(Task): Transcribe the whole listing exactly, but do not carry over its pictures.

(Dataset extract):
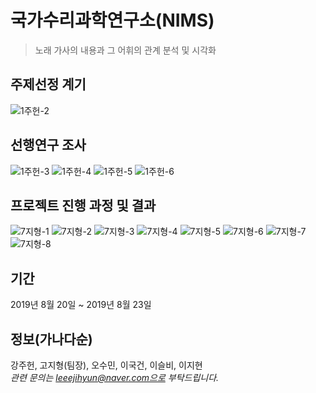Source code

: # 국가수리과학연구소(NIMS)
> 노래 가사의 내용과 그 어휘의 관계 분석 및 시각화

## 주제선정 계기
![1주헌-2](https://user-images.githubusercontent.com/47891430/149784212-61a00f98-f1bb-4c5c-a6ee-5b2d9c085774.png)

## 선행연구 조사
![1주헌-3](https://user-images.githubusercontent.com/47891430/149784242-ad787f62-a7b0-47cc-b524-147bbb3b47cf.png)
![1주헌-4](https://user-images.githubusercontent.com/47891430/149784255-38aa31f9-35bd-4bcb-ad0e-b79ac313f33e.png)
![1주헌-5](https://user-images.githubusercontent.com/47891430/149784262-dd2931a5-e515-41ed-8137-1c7e239db905.png)
![1주헌-6](https://user-images.githubusercontent.com/47891430/149784275-8484ab02-07cf-4fb0-a870-90053f4a3e1e.png)

## 프로젝트 진행 과정 및 결과
![7지형-1](https://user-images.githubusercontent.com/47891430/149784660-dd671172-fba9-4cac-865c-60803476d73b.png)
![7지형-2](https://user-images.githubusercontent.com/47891430/149784667-a14dc2de-6ddf-4a9e-a850-052e40ca99f3.png)
![7지형-3](https://user-images.githubusercontent.com/47891430/149784591-5a290542-3673-424c-9bc0-ca50a6deb4b1.png)
![7지형-4](https://user-images.githubusercontent.com/47891430/149784614-bc392e00-aee7-4074-aa5a-9884df33f98c.png)
![7지형-5](https://user-images.githubusercontent.com/47891430/149784624-73e80d40-e0b6-47c1-8a75-e589998fcb19.png)
![7지형-6](https://user-images.githubusercontent.com/47891430/149784631-c39a9038-2160-4db9-a4b9-b3682e04e107.png)
![7지형-7](https://user-images.githubusercontent.com/47891430/149784642-31fd4c8c-2e5e-411f-bd8b-63d8e9064fb2.png)
![7지형-8](https://user-images.githubusercontent.com/47891430/149784650-49a6b464-def8-4d3e-9da3-6e98244c4e0c.png)

## 기간
2019년 8월 20일 ~ 2019년 8월 23일

## 정보(가나다순)
강주헌, 고지형(팀장), 오수민, 이국건, 이슬비, 이지현  
_관련 문의는 leeejihyun@naver.com으로 부탁드립니다._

(Problem solution):
Source code

: # 국가수리과학연구소(NIMS)
> 노래 가사의 내용과 그 어휘의 관계 분석 및 시각화

## 주제선정 계기
![1주헌-2](https://user-images.githubusercontent.com/47891430/149784212-61a00f98-f1bb-4c5c-a6ee-5b2d9c085774.png)

## 선행연구 조사
![1주헌-3](https://user-images.githubusercontent.com/47891430/149784242-ad787f62-a7b0-47cc-b524-147bbb3b47cf.png)
![1주헌-4](https://user-images.githubusercontent.com/47891430/149784255-38aa31f9-35bd-4bcb-ad0e-b79ac313f33e.png)
![1주헌-5](https://user-images.githubusercontent.com/47891430/149784262-dd2931a5-e515-41ed-8137-1c7e239db905.png)
![1주헌-6](https://user-images.githubusercontent.com/47891430/149784275-8484ab02-07cf-4fb0-a870-90053f4a3e1e.png)

## 프로젝트 진행 과정 및 결과
![7지형-1](https://user-images.githubusercontent.com/47891430/149784660-dd671172-fba9-4cac-865c-60803476d73b.png)
![7지형-2](https://user-images.githubusercontent.com/47891430/149784667-a14dc2de-6ddf-4a9e-a850-052e40ca99f3.png)
![7지형-3](https://user-images.githubusercontent.com/47891430/149784591-5a290542-3673-424c-9bc0-ca50a6deb4b1.png)
![7지형-4](https://user-images.githubusercontent.com/47891430/149784614-bc392e00-aee7-4074-aa5a-9884df33f98c.png)
![7지형-5](https://user-images.githubusercontent.com/47891430/149784624-73e80d40-e0b6-47c1-8a75-e589998fcb19.png)
![7지형-6](https://user-images.githubusercontent.com/47891430/149784631-c39a9038-2160-4db9-a4b9-b3682e04e107.png)
![7지형-7](https://user-images.githubusercontent.com/47891430/149784642-31fd4c8c-2e5e-411f-bd8b-63d8e9064fb2.png)
![7지형-8](https://user-images.githubusercontent.com/47891430/149784650-49a6b464-def8-4d3e-9da3-6e98244c4e0c.png)

## 기간
2019년 8월 20일 ~ 2019년 8월 23일

## 정보(가나다순)
강주헌, 고지형(팀장), 오수민, 이국건, 이슬비, 이지현  
_관련 문의는 leeejihyun@naver.com으로 부탁드립니다._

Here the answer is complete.